Fue descrito por primera vez en Japón en el año 1990 y a día de hoy se han presentado diferentes estudios que vienen a confirmar la prevalencia de esta patología a la que vulgarmente se le conoce como “síndrome del corazón roto”.

Científicamente es descrita como síndrome de Takotsubo (debido a una vasija japonesa que tiene una característica forma abombada), miocardiopatía inducida por estrés o síndrome de abombamiento apical. Se produce como consecuencia de una situación de estrés importante: recibir una mala noticia, sufrir un grave disgusto como una muerte cercana o un accidente, o incluso tener una fuerte discusión.

Los síntomas son similares a los de un ataque al corazón: dolor en el pecho y dificultad para respirar. En realidad, lo que le ocurre a nuestro cuerpo es que, debido a una situación de estrés importante, se produce una liberación de catecolaminas (hormonas del estrés) que estimulan el sistema nervioso y provocan un repentino debilitamiento temporal y reversible del miocardio.

Generalmente, la situación suele mejorar a las 48 horas de su diagnóstico, y los pacientes acostumbran a tener un buen pronóstico, aunque en los últimos años se ha puesto de manifiesto que tiene un riesgo más importante del que se pensaba. De hecho, se pueden producir complicaciones como la insuficiencia cardíaca aguda, la obstrucción del tracto de salida del ventrículo izquierdo y la insuficiencia mitral.

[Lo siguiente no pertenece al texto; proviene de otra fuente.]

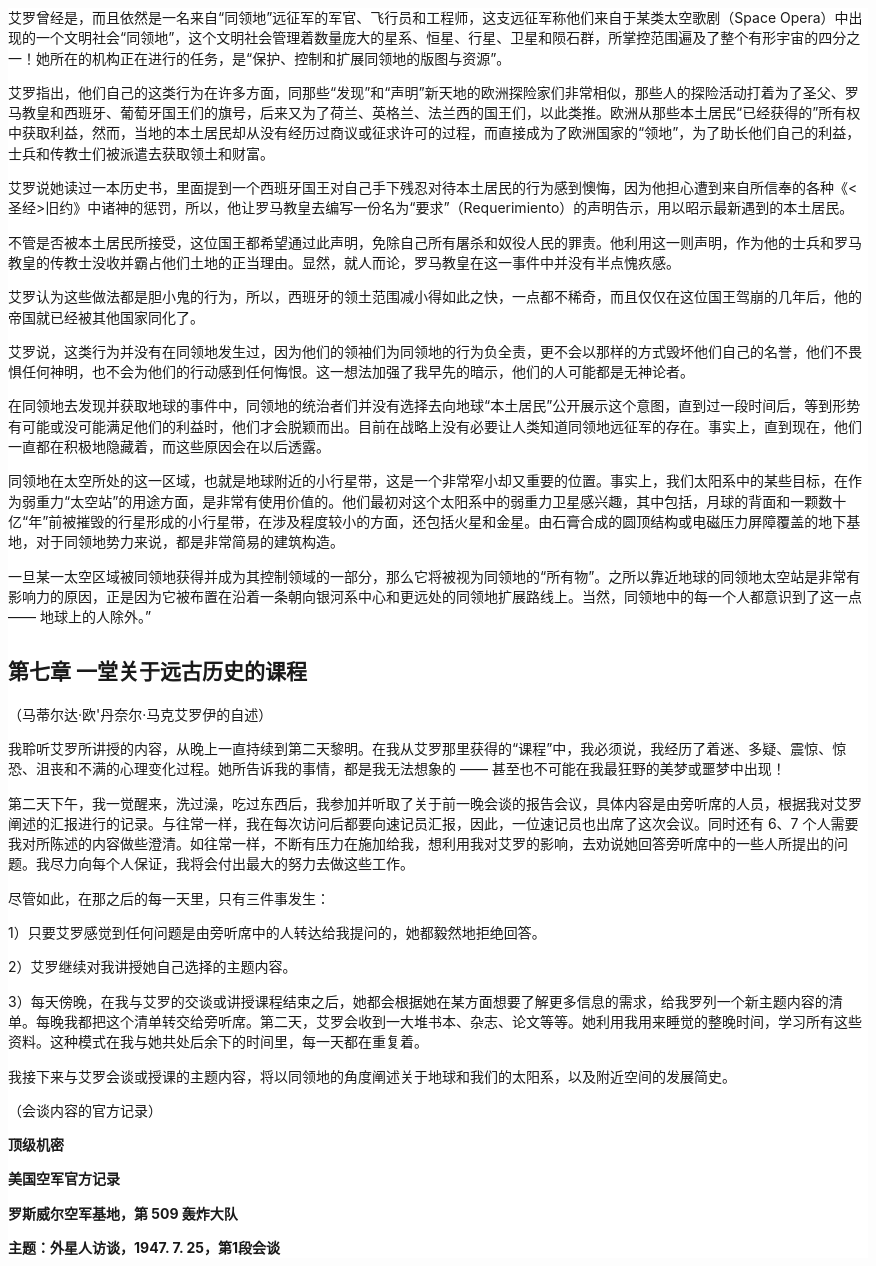 艾罗曾经是，而且依然是一名来自“同领地”远征军的军官、飞行员和工程师，这支远征军称他们来自于某类太空歌剧（Space Opera）中出现的一个文明社会“同领地”，这个文明社会管理着数量庞大的星系、恒星、行星、卫星和陨石群，所掌控范围遍及了整个有形宇宙的四分之一！她所在的机构正在进行的任务，是“保护、控制和扩展同领地的版图与资源”。

艾罗指出，他们自己的这类行为在许多方面，同那些“发现”和“声明”新天地的欧洲探险家们非常相似，那些人的探险活动打着为了圣父、罗马教皇和西班牙、葡萄牙国王们的旗号，后来又为了荷兰、英格兰、法兰西的国王们，以此类推。欧洲从那些本土居民“已经获得的”所有权中获取利益，然而，当地的本土居民却从没有经历过商议或征求许可的过程，而直接成为了欧洲国家的“领地”，为了助长他们自己的利益，士兵和传教士们被派遣去获取领土和财富。

艾罗说她读过一本历史书，里面提到一个西班牙国王对自己手下残忍对待本土居民的行为感到懊悔，因为他担心遭到来自所信奉的各种《<圣经>旧约》中诸神的惩罚，所以，他让罗马教皇去编写一份名为“要求”（Requerimiento）的声明告示，用以昭示最新遇到的本土居民。

不管是否被本土居民所接受，这位国王都希望通过此声明，免除自己所有屠杀和奴役人民的罪责。他利用这一则声明，作为他的士兵和罗马教皇的传教士没收并霸占他们土地的正当理由。显然，就人而论，罗马教皇在这一事件中并没有半点愧疚感。

艾罗认为这些做法都是胆小鬼的行为，所以，西班牙的领土范围减小得如此之快，一点都不稀奇，而且仅仅在这位国王驾崩的几年后，他的帝国就已经被其他国家同化了。

艾罗说，这类行为并没有在同领地发生过，因为他们的领袖们为同领地的行为负全责，更不会以那样的方式毁坏他们自己的名誉，他们不畏惧任何神明，也不会为他们的行动感到任何悔恨。这一想法加强了我早先的暗示，他们的人可能都是无神论者。

在同领地去发现并获取地球的事件中，同领地的统治者们并没有选择去向地球“本土居民”公开展示这个意图，直到过一段时间后，等到形势有可能或没可能满足他们的利益时，他们才会脱颖而出。目前在战略上没有必要让人类知道同领地远征军的存在。事实上，直到现在，他们一直都在积极地隐藏着，而这些原因会在以后透露。

同领地在太空所处的这一区域，也就是地球附近的小行星带，这是一个非常窄小却又重要的位置。事实上，我们太阳系中的某些目标，在作为弱重力“太空站”的用途方面，是非常有使用价值的。他们最初对这个太阳系中的弱重力卫星感兴趣，其中包括，月球的背面和一颗数十亿“年”前被摧毁的行星形成的小行星带，在涉及程度较小的方面，还包括火星和金星。由石膏合成的圆顶结构或电磁压力屏障覆盖的地下基地，对于同领地势力来说，都是非常简易的建筑构造。

一旦某一太空区域被同领地获得并成为其控制领域的一部分，那么它将被视为同领地的“所有物”。之所以靠近地球的同领地太空站是非常有影响力的原因，正是因为它被布置在沿着一条朝向银河系中心和更远处的同领地扩展路线上。当然，同领地中的每一个人都意识到了这一点 —— 地球上的人除外。”

## 第七章 一堂关于远古历史的课程

（马蒂尔达·欧'丹奈尔·马克艾罗伊的自述）

我聆听艾罗所讲授的内容，从晚上一直持续到第二天黎明。在我从艾罗那里获得的“课程”中，我必须说，我经历了着迷、多疑、震惊、惊恐、沮丧和不满的心理变化过程。她所告诉我的事情，都是我无法想象的 —— 甚至也不可能在我最狂野的美梦或噩梦中出现！

第二天下午，我一觉醒来，洗过澡，吃过东西后，我参加并听取了关于前一晚会谈的报告会议，具体内容是由旁听席的人员，根据我对艾罗阐述的汇报进行的记录。与往常一样，我在每次访问后都要向速记员汇报，因此，一位速记员也出席了这次会议。同时还有 6、7 个人需要我对所陈述的内容做些澄清。如往常一样，不断有压力在施加给我，想利用我对艾罗的影响，去劝说她回答旁听席中的一些人所提出的问题。我尽力向每个人保证，我将会付出最大的努力去做这些工作。

尽管如此，在那之后的每一天里，只有三件事发生：

1）只要艾罗感觉到任何问题是由旁听席中的人转达给我提问的，她都毅然地拒绝回答。

2）艾罗继续对我讲授她自己选择的主题内容。

3）每天傍晚，在我与艾罗的交谈或讲授课程结束之后，她都会根据她在某方面想要了解更多信息的需求，给我罗列一个新主题内容的清单。每晚我都把这个清单转交给旁听席。第二天，艾罗会收到一大堆书本、杂志、论文等等。她利用我用来睡觉的整晚时间，学习所有这些资料。这种模式在我与她共处后余下的时间里，每一天都在重复着。

我接下来与艾罗会谈或授课的主题内容，将以同领地的角度阐述关于地球和我们的太阳系，以及附近空间的发展简史。

（会谈内容的官方记录）

**顶级机密**

**美国空军官方记录**

**罗斯威尔空军基地，第 509 轰炸大队**

**主题：外星人访谈，1947. 7. 25，第1段会谈**
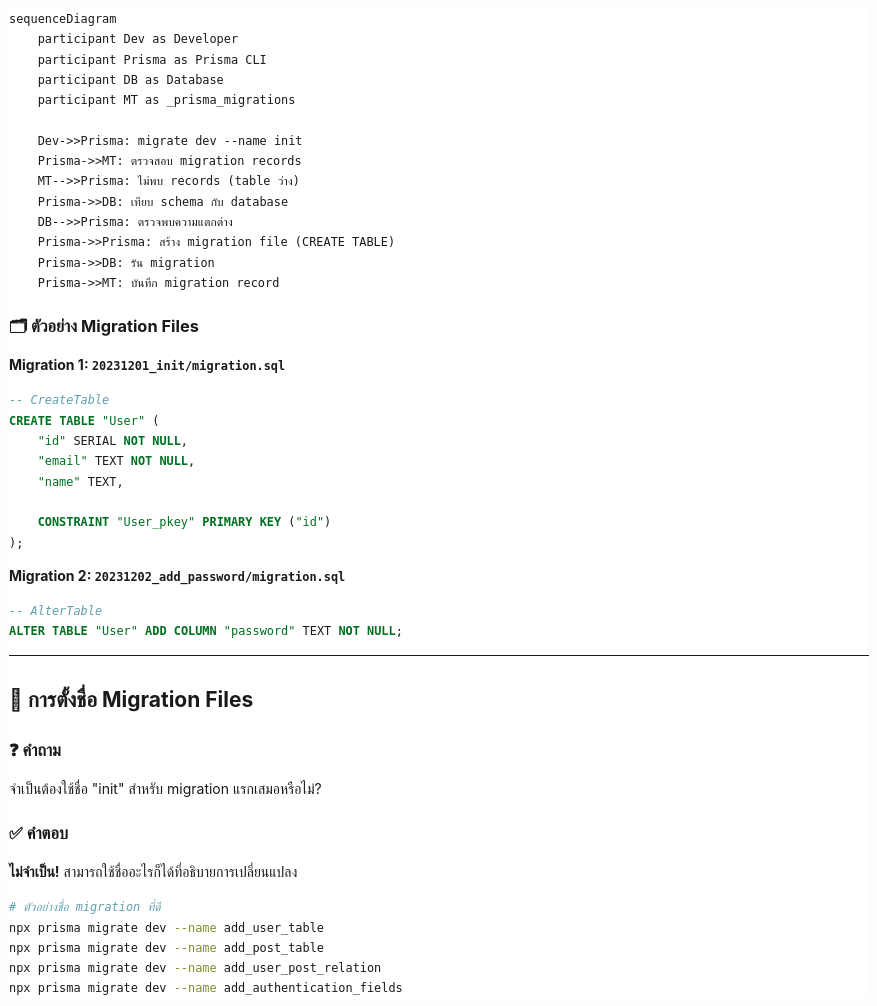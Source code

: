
 ```mermaid
sequenceDiagram
    participant Dev as Developer
    participant Prisma as Prisma CLI
    participant DB as Database
    participant MT as _prisma_migrations

    Dev->>Prisma: migrate dev --name init
    Prisma->>MT: ตรวจสอบ migration records
    MT-->>Prisma: ไม่พบ records (table ว่าง)
    Prisma->>DB: เทียบ schema กับ database
    DB-->>Prisma: ตรวจพบความแตกต่าง
    Prisma->>Prisma: สร้าง migration file (CREATE TABLE)
    Prisma->>DB: รัน migration
    Prisma->>MT: บันทึก migration record
```

### 🗂️ ตัวอย่าง Migration Files

**Migration 1: `20231201_init/migration.sql`**

```sql
-- CreateTable
CREATE TABLE "User" (
    "id" SERIAL NOT NULL,
    "email" TEXT NOT NULL,
    "name" TEXT,

    CONSTRAINT "User_pkey" PRIMARY KEY ("id")
);
```

**Migration 2: `20231202_add_password/migration.sql`**

```sql
-- AlterTable
ALTER TABLE "User" ADD COLUMN "password" TEXT NOT NULL;
```

---

## 📛 การตั้งชื่อ Migration Files

### ❓ คำถาม

จำเป็นต้องใช้ชื่อ "init" สำหรับ migration แรกเสมอหรือไม่?

### ✅ คำตอบ

**ไม่จำเป็น!** สามารถใช้ชื่ออะไรก็ได้ที่อธิบายการเปลี่ยนแปลง

```bash
# ตัวอย่างชื่อ migration ที่ดี
npx prisma migrate dev --name add_user_table
npx prisma migrate dev --name add_post_table
npx prisma migrate dev --name add_user_post_relation
npx prisma migrate dev --name add_authentication_fields
```
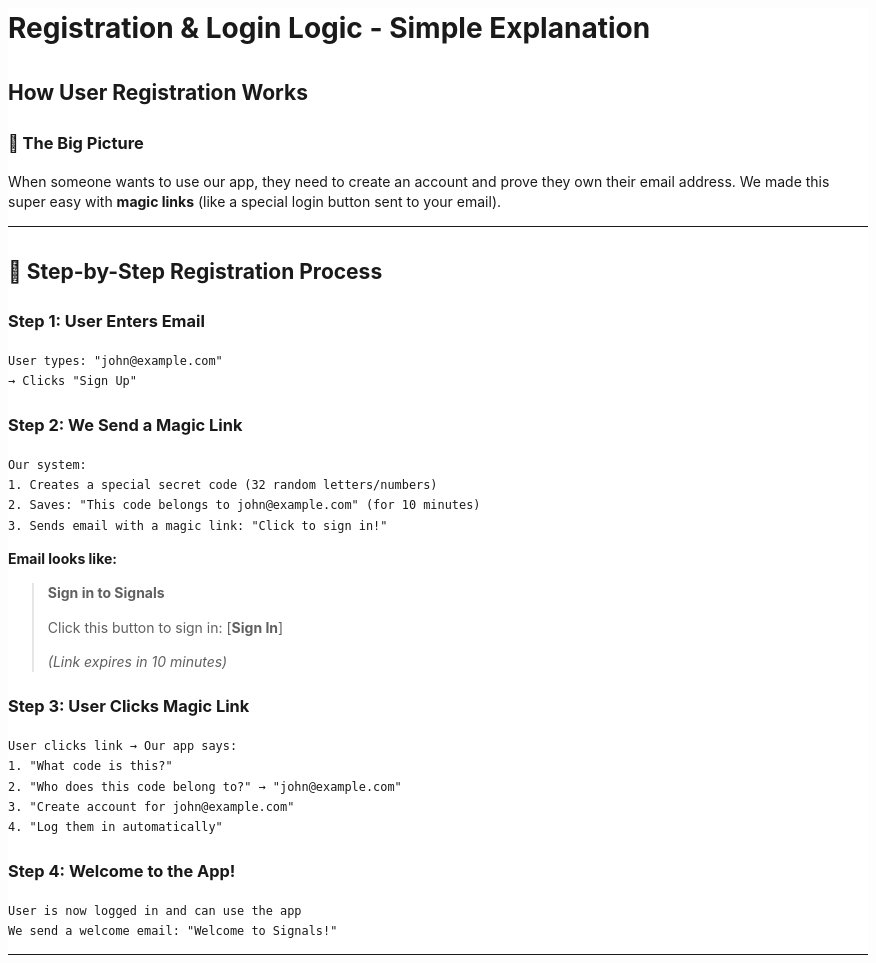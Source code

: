 # Registration & Login Logic - Simple Explanation

## How User Registration Works

### 🎯 The Big Picture
When someone wants to use our app, they need to create an account and prove they own their email address. We made this super easy with **magic links** (like a special login button sent to your email).

---

## 📧 Step-by-Step Registration Process

### Step 1: User Enters Email
```
User types: "john@example.com"
→ Clicks "Sign Up"
```

### Step 2: We Send a Magic Link
```
Our system:
1. Creates a special secret code (32 random letters/numbers)
2. Saves: "This code belongs to john@example.com" (for 10 minutes)
3. Sends email with a magic link: "Click to sign in!"
```

**Email looks like:**
> **Sign in to Signals**
>
> Click this button to sign in: [**Sign In**]
>
> *(Link expires in 10 minutes)*

### Step 3: User Clicks Magic Link
```
User clicks link → Our app says:
1. "What code is this?"
2. "Who does this code belong to?" → "john@example.com"
3. "Create account for john@example.com"
4. "Log them in automatically"
```

### Step 4: Welcome to the App!
```
User is now logged in and can use the app
We send a welcome email: "Welcome to Signals!"
```

---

Hasta la fecha se han realizado tres estudios importantes relacionados con este síndrome en el que se han visto involucrados un total de 2.416 pacientes. De ellos, el 90% eran mujeres en edad posmenopáusica, lo que parece tener relación con una mayor disfunción microvascular, con el aumento de los marcadores de estrés oxidativo que aparecen a esta edad y con la incidencia de una mayor ansiedad, depresión y trastornos del sueño. En el caso de los hombres –sobre todo jóvenes– la aparición de este síndrome está asociado al abuso de determinadas sustancias como el alcohol, la marihuana, la cocaína, las metanfetaminas o la abstinencia de opioides.

La mayor parte de los casos son reversibles, aunque existe un porcentaje que presenta recidivas. Por eso, algunos pacientes reciben medicación mediante el empleo de betabloqueantes o bloqueantes de los canales del calcio.

Los expertos subrayan que aún queda mucho por conocer acerca de los factores de riesgo y los mecanismos fisiológicos que desencadenan este síndrome. La publicación European Heart Journal recogió en sus páginas una investigación llevada a cabo en el Hospital Universitario de Zurich en la encontraron en los pacientes con el síndrome de Takotsubo ciertos problemas de comunicación entre regiones cerebrales, concretamente en zonas relacionadas con el control de las emociones y estructuras cerebrales involucradas en el latido cardíaco, la respiración y la digestión, que suceden ajenas a nuestro control consciente. Pero aún así, hacen falta más investigaciones para averiguar por qué afecta principalmente a las mujeres.